Based on this study’s results, the following recommendations are made to support the interaction between regional industrial agglomeration and economic resilience. First, policies should be improved to support the resilient development of industries, research investments should be increased, the level of industry linkages should be improved, efficient agglomeration should be promoted, and scale and spillover effects should be implemented. These changes would further advance improvements in regional economic resilience and promote regional integration. Second, it is important to standardize the economic order within the regional agglomeration area, strengthen joint prevention and control, and ensure healthy competition among enterprises. Particular attention should be paid to diversification and agglomeration, maximizing their positive role in enhancing economic resilience. Finally, correctly addressing the scale of the functions of the elements would maximize the synergistic effect of each element. This includes selecting appropriate approaches to improve resilience, actively launching multiple cluster models, breaking through “low-end lock-in,” and enhancing the interaction between agglomeration and resilience.

Specifically, the east should apply the power of science and technology, advance green production, strengthen the agglomeration of industrial diversification, build a world-class advanced industrial belt, and improve economic resilience.
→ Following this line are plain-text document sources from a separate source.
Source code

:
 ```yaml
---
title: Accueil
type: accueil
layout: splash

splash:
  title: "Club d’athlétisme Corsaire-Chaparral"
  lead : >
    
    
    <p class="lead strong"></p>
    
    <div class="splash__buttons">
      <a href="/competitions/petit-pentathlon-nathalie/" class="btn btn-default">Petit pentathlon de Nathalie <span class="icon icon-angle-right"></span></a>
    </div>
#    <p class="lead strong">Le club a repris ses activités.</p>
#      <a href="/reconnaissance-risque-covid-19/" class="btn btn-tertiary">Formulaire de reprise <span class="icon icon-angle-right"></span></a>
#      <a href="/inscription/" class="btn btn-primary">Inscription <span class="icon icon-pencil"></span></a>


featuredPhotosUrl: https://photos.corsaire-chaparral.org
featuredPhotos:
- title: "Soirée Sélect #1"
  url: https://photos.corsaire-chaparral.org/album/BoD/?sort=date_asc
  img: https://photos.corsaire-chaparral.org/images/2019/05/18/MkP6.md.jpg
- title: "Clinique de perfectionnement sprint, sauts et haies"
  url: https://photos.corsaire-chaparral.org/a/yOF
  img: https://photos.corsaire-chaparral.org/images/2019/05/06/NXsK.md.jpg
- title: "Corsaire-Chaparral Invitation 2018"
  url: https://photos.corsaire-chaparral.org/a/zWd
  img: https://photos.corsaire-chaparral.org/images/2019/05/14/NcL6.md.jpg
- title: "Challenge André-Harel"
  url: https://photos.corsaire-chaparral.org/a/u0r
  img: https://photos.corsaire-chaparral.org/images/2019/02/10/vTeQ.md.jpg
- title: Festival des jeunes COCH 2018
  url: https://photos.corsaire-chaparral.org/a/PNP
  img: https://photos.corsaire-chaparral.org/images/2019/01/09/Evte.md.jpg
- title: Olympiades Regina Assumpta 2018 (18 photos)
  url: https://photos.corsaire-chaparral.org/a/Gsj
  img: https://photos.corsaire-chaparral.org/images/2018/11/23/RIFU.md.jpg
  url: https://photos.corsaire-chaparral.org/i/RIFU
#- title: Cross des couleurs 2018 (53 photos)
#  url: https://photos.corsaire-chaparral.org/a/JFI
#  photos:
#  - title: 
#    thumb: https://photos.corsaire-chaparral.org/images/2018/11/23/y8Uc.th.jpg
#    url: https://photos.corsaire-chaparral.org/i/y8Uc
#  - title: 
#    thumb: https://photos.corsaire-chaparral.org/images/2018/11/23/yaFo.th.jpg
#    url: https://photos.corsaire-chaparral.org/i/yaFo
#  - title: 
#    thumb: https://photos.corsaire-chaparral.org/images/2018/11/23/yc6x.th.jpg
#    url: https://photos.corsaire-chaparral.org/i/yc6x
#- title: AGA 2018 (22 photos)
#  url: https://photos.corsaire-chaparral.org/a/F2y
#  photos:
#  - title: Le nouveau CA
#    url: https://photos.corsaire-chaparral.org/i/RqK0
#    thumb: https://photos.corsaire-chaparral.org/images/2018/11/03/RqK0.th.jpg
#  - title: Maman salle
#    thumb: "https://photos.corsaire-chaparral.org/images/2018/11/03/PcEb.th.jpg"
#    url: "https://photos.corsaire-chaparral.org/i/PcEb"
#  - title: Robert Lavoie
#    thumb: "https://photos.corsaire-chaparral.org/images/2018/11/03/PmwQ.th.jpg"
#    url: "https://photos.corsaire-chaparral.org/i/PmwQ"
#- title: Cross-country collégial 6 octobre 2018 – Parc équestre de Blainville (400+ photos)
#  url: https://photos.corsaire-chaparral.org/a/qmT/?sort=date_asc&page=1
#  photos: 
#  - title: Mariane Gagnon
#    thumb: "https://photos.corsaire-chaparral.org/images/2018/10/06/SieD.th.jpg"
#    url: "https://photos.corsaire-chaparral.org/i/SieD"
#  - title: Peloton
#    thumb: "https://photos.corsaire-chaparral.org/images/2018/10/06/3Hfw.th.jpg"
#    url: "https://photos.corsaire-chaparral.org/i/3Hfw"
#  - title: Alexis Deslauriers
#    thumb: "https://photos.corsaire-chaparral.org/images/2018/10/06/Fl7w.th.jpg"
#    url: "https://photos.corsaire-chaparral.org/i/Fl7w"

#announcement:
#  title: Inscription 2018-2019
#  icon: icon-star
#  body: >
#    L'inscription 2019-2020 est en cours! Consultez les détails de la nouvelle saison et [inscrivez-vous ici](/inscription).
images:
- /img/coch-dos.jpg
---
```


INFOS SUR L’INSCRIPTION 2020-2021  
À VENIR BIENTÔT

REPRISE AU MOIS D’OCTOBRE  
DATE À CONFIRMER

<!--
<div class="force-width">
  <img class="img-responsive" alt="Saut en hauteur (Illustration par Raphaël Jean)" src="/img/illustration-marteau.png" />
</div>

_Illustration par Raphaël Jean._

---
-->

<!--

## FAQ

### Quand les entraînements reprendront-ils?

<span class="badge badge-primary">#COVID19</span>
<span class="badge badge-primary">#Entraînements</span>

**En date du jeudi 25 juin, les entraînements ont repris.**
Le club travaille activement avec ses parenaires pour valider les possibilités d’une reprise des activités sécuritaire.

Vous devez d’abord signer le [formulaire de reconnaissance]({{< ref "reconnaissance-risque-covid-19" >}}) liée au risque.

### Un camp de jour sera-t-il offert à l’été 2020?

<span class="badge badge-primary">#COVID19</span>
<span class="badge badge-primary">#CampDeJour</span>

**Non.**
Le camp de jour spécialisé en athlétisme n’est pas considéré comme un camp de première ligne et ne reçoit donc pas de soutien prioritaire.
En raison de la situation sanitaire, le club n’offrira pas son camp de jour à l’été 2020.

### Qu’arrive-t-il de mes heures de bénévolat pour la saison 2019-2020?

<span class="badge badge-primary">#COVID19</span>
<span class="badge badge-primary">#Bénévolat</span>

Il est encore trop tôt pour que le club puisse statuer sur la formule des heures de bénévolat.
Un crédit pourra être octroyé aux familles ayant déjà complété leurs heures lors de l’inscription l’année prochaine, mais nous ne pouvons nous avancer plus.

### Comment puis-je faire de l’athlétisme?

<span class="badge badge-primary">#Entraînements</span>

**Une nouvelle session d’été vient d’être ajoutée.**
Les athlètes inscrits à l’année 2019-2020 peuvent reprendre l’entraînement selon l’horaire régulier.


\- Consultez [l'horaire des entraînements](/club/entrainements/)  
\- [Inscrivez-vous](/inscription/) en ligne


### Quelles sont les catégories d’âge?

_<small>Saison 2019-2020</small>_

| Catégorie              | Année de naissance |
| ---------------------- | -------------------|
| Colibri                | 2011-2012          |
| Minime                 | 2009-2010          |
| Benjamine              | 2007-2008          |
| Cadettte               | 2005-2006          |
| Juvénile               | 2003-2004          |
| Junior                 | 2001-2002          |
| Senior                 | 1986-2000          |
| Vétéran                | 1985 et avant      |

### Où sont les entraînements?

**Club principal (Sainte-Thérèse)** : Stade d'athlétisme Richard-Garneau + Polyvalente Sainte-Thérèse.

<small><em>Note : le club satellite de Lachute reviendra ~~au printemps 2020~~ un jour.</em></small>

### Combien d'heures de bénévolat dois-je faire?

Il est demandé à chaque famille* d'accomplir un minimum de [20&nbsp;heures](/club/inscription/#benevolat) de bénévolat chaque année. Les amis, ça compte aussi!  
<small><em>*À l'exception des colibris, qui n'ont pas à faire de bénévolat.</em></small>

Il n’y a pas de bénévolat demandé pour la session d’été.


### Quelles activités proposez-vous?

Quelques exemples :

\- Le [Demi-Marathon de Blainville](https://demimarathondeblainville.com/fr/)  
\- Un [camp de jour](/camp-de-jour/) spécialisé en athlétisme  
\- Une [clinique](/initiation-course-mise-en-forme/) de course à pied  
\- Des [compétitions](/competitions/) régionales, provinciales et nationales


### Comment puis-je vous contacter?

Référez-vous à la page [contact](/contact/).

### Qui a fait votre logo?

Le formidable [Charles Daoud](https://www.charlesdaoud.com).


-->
The west should continue to improve its infrastructure, and introduce technologies and expand markets, to focus on cultivating regional advantages, characteristic industries, and ecological industries. Interactions would strengthen economic resilience by establishing industrial parks. The northeast should increase capital investment, improve production efficiency, and improve industrial supporting policies. The coast should more precisely control environmental pollution and improve the quality of diversified agglomeration. Based on comparative advantages and long-term industrial interests, it is also important to strengthen the synergy between the market and technology, and enhance economic stability. The inland should focus on ecological protection; scientifically and rationally use foreign capital; increase technological expenditures to promote economic sustainability; and achieve regional integrated development.

In conclusion, this research provides a reference for the coupling and synergy of China’s industrial agglomeration and regional economic resilience, which supports sustainable economic and high-quality development.